Segment Open

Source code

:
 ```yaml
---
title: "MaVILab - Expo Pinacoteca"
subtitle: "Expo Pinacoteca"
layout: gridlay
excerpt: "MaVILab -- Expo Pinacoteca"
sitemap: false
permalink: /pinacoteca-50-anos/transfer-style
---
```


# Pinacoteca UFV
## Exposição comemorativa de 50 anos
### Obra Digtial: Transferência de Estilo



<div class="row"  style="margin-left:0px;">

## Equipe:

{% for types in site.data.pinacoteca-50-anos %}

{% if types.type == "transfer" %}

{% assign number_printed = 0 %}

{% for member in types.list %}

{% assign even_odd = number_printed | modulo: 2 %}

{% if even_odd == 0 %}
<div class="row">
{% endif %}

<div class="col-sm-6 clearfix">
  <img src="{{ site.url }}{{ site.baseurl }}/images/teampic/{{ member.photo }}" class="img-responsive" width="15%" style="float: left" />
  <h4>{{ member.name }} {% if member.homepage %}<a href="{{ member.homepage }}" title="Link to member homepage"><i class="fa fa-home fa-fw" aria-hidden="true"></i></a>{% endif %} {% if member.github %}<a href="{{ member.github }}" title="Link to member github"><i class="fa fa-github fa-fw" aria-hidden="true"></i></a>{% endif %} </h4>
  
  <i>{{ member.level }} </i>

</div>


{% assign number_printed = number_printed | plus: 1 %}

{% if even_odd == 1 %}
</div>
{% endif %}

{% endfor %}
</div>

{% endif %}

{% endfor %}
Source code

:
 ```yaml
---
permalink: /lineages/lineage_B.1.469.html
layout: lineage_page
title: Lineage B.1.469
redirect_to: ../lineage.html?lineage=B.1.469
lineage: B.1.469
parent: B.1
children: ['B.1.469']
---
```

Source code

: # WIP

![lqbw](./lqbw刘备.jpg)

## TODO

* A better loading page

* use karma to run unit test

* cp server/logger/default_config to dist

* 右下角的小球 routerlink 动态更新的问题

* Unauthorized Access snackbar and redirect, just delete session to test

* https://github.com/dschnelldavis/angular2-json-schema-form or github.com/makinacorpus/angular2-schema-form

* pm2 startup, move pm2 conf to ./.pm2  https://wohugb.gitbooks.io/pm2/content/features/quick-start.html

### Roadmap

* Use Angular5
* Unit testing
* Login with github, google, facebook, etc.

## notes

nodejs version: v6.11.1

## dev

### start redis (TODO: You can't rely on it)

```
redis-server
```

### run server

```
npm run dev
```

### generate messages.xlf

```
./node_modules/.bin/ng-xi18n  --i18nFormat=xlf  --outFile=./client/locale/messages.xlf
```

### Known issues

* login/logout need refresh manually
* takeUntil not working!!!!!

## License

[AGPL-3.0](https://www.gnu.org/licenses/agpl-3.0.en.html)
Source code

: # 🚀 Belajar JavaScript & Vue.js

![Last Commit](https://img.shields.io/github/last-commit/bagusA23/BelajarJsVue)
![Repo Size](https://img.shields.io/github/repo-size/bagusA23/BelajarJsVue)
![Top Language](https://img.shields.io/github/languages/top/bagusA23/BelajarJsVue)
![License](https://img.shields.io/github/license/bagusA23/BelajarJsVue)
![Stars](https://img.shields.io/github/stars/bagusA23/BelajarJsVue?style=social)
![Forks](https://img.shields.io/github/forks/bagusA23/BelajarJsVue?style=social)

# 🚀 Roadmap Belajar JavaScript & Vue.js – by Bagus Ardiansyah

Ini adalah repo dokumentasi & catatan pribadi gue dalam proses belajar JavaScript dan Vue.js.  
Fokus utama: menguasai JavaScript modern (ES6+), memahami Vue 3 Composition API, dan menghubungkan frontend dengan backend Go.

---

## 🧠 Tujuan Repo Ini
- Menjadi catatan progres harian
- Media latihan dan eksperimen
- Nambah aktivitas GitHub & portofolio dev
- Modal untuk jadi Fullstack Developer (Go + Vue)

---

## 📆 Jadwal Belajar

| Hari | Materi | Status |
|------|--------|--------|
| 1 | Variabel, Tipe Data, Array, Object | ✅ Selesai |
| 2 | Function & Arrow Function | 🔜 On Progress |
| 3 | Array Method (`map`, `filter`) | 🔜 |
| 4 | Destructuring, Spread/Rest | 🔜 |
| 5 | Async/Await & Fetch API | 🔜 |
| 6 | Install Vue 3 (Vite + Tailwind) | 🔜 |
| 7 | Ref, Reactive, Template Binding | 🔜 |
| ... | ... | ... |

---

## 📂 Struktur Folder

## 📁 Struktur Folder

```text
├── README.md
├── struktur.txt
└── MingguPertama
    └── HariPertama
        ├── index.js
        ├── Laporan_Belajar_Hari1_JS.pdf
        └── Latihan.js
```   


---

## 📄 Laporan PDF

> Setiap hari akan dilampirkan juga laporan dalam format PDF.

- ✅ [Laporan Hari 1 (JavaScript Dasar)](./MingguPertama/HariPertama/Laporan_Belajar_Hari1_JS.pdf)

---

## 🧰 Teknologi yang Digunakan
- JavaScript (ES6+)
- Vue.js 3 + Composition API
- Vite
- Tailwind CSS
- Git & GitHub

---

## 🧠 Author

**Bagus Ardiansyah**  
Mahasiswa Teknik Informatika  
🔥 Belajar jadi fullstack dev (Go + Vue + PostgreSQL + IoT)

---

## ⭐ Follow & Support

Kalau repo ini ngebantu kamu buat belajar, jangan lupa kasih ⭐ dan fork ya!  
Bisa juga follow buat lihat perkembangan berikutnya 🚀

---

Segment Closed

INSTRUCTIONS FOR THE TASK:
Only one span is wanted. It runs from the first line of the listing through the line with "even_odd == 0", and each line must match exactly.

ANSWER BELOW:
Source code

:
 ```yaml
---
title: "MaVILab - Expo Pinacoteca"
subtitle: "Expo Pinacoteca"
layout: gridlay
excerpt: "MaVILab -- Expo Pinacoteca"
sitemap: false
permalink: /pinacoteca-50-anos/transfer-style
---
```


# Pinacoteca UFV
## Exposição comemorativa de 50 anos
### Obra Digtial: Transferência de Estilo



<div class="row"  style="margin-left:0px;">

## Equipe:

{% for types in site.data.pinacoteca-50-anos %}

{% if types.type == "transfer" %}

{% assign number_printed = 0 %}

{% for member in types.list %}

{% assign even_odd = number_printed | modulo: 2 %}

{% if even_odd == 0 %}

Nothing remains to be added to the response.